Blood test: Alcohol is detectable in blood for roughly the same window as the BAC timelines above, typically up to 12 hours after your last drink for moderate consumption.

Breathalyzer: A breathalyzer can detect alcohol on your breath for up to 24 hours, though 12 hours is more typical for moderate drinking. The exact window depends on how much you drank and your personal metabolism rate.

Standard urine test: A basic urine test detects alcohol for roughly 12 to 24 hours after drinking.

EtG urine test: This more sensitive test doesn’t look for alcohol itself but for a metabolic byproduct your body produces while processing it. After a few drinks, this marker can be present in urine for up to 48 hours. After heavier drinking, it can show up for 72 hours or longer.

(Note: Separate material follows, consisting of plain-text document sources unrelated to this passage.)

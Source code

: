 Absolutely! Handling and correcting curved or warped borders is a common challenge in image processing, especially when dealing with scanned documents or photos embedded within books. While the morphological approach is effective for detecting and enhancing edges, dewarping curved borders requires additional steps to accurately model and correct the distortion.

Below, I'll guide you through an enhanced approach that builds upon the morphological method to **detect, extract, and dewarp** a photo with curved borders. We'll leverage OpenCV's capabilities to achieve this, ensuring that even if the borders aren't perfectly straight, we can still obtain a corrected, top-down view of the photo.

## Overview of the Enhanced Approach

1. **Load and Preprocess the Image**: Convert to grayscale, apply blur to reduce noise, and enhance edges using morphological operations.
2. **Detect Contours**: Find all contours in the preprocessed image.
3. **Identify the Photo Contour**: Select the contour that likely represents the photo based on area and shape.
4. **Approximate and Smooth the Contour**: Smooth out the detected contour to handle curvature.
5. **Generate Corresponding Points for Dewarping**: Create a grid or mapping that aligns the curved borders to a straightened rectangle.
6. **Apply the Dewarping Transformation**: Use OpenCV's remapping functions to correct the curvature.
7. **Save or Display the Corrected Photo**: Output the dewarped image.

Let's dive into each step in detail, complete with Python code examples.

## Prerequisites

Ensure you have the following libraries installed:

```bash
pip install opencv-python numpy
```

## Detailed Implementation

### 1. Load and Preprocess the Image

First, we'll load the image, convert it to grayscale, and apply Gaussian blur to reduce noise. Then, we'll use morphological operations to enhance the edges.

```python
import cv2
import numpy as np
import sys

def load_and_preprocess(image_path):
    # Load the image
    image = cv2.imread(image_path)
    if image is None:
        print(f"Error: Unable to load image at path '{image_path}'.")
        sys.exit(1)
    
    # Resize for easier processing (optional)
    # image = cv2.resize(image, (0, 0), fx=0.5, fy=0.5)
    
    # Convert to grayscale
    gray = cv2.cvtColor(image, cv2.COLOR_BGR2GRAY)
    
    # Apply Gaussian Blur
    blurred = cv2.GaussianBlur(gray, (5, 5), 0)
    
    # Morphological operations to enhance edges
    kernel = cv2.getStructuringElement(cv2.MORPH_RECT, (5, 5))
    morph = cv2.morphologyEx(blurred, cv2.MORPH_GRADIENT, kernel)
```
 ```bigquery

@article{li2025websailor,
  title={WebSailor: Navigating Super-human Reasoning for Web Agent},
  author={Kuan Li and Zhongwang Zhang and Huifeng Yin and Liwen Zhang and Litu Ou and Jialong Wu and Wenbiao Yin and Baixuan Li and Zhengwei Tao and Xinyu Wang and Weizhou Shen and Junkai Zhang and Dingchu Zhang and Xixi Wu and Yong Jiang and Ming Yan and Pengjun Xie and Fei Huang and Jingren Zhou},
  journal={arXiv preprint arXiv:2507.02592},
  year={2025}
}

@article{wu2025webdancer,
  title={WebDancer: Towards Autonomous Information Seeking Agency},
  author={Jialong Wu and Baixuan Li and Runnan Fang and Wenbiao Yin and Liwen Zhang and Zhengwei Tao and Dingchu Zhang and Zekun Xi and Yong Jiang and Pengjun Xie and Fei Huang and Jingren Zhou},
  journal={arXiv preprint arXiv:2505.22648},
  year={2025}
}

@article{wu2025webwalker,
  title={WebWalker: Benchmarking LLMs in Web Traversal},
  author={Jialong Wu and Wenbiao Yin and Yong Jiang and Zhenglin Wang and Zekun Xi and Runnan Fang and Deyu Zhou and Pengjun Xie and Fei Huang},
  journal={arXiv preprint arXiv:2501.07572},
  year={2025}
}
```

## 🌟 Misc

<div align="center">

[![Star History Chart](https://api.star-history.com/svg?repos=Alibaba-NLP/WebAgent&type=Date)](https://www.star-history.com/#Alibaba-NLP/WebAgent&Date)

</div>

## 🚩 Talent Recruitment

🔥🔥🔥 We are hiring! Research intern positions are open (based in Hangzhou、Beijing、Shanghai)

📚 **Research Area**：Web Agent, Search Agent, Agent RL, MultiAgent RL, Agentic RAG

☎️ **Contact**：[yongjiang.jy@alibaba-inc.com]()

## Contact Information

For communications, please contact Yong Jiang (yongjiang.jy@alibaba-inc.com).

Hair follicle test: Hair tests can detect alcohol use for 1 to 6 months, and in some cases even longer. Most testing programs use a standard 3-month lookback window based on a 1.5-inch hair sample.

What Doesn’t Help You Sober Up Faster

Coffee, cold showers, exercise, and drinking water are all commonly suggested remedies, and none of them speed up alcohol metabolism in any meaningful way. Caffeine won’t help your liver process alcohol faster. Exercise does cause you to exhale and sweat out trace amounts, but the effect on your BAC is negligible. These things might make you feel more alert, which can actually be counterproductive: feeling awake and focused while still impaired makes you more likely to overestimate your ability to drive or make good decisions.

The only thing that reliably lowers your BAC is time. If you need to be sober by a certain hour, count backward from that time using the rough estimates above and stop drinking early enough to give your body the hours it needs.